Photo: Hilary Scott.

Boston Symphony Orchestra, Dima Slobodeniouk, conductor

Avery Amereau, mezzo-soprano

July 29, 2023


LENOX – This year’s Festival of Contemporary Music at Tanglewood spotlighted female composers. Four created self-curated concerts, and others were featured on BSO concerts. Agata Zubel’s In the Shade of an Unshed Tear, originally composed for the Seattle Symphony, was on the program Saturday night in the Shed. Before its performance, conductor Dima Slobodeniouk talked briefly with Zubel onstage. Prominent among their remarks were the stipulations of the original commission. Seattle was pairing Zubel’s piece with works by Beethoven and wanted her to compose for a classical-sized ensemble, with only timpani for percussion. Slobodeniouk pointed out that new pieces in Europe are generally for a much larger orchestra. Zubel acknowledged that the commission was a challenge. 

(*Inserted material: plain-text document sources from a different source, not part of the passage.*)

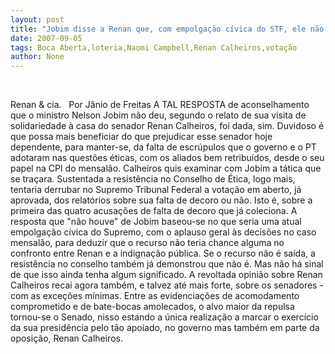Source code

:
 ```yaml
---
layout: post
title: "Jobim disse a Renan que, com empolgação cívica do STF, ele não teria chance de barrar votação aberta"
date: 2007-09-05
tags: Boca Aberta,loteria,Naomi Campbell,Renan Calheiros,votação
author: None
---
```


&nbsp;

Renan &amp; cia.
&nbsp;
Por J&acirc;nio de Freitas
A TAL RESPOSTA de aconselhamento que o ministro Nelson Jobim n&atilde;o deu, segundo o relato de sua visita de solidariedade &agrave; casa do senador Renan Calheiros, foi dada, sim. Duvidoso &eacute; que possa mais beneficiar do que prejudicar esse senador hoje dependente, para manter-se, da falta de escr&uacute;pulos que o governo e o PT adotaram nas quest&otilde;es &eacute;ticas, com os aliados bem retribu&iacute;dos, desde o seu papel na CPI do mensal&atilde;o.
Calheiros quis examinar com Jobim a t&aacute;tica que se tra&ccedil;ara. Sustentada a resist&ecirc;ncia no Conselho de &Eacute;tica, logo mais, tentaria derrubar no Supremo Tribunal Federal a vota&ccedil;&atilde;o em aberto, j&aacute; aprovada, dos relat&oacute;rios sobre sua falta de decoro ou n&atilde;o. Isto &eacute;, sobre a primeira das quatro acusa&ccedil;&otilde;es de falta de decoro que j&aacute; coleciona. A resposta que &quot;n&atilde;o houve&quot; de Jobim baseou-se no que seria uma atual empolga&ccedil;&atilde;o c&iacute;vica do Supremo, com o aplauso geral &agrave;s decis&otilde;es no caso mensal&atilde;o, para deduzir que o recurso n&atilde;o teria chance alguma no confronto entre Renan e a indigna&ccedil;&atilde;o p&uacute;blica.
Se o recurso n&atilde;o &eacute; sa&iacute;da, a resist&ecirc;ncia no conselho tamb&eacute;m j&aacute; demonstrou que n&atilde;o &eacute;. Mas n&atilde;o h&aacute; sinal de que isso ainda tenha algum significado. A revoltada opini&atilde;o sobre Renan Calheiros recai agora tamb&eacute;m, e talvez at&eacute; mais forte, sobre os senadores -com as exce&ccedil;&otilde;es m&iacute;nimas. Entre as evidencia&ccedil;&otilde;es de acomodamento comprometido e de bate-bocas amolecados, o alvo maior da repulsa tornou-se o Senado, nisso estando a &uacute;nica realiza&ccedil;&atilde;o a marcar o exerc&iacute;cio da sua presid&ecirc;ncia pelo t&atilde;o apoiado, no governo mas tamb&eacute;m em parte da oposi&ccedil;&atilde;o, Renan Calheiros.

&nbsp;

With In the Shade of an Unshed Tear, the composer rose to the challenge. The timpani began the piece with thunderous attacks, the orchestra following in kind, creating a fortissimo sound that tested the boundaries of a classical-sized ensemble. Zubel employed glissandos grouped among the strings at a lower dynamic level. Still, the fortissimo material seemed inevitable to win out. In a swerve, a denouement followed by the timpani playing pianissimo proved an interesting and organic ending. 


Olivier Messiaen’s Les Offrandes oubliêes is a relatively early piece. It is surprising how much of the composer’s musical language was in place by the time he was in his twenties. An ascending mixed-interval scale serves as the principal theme. At the time, the composer was studying Rite of Spring and this is reflected in more rigorous passages that contrast the beguiling melodic ascent.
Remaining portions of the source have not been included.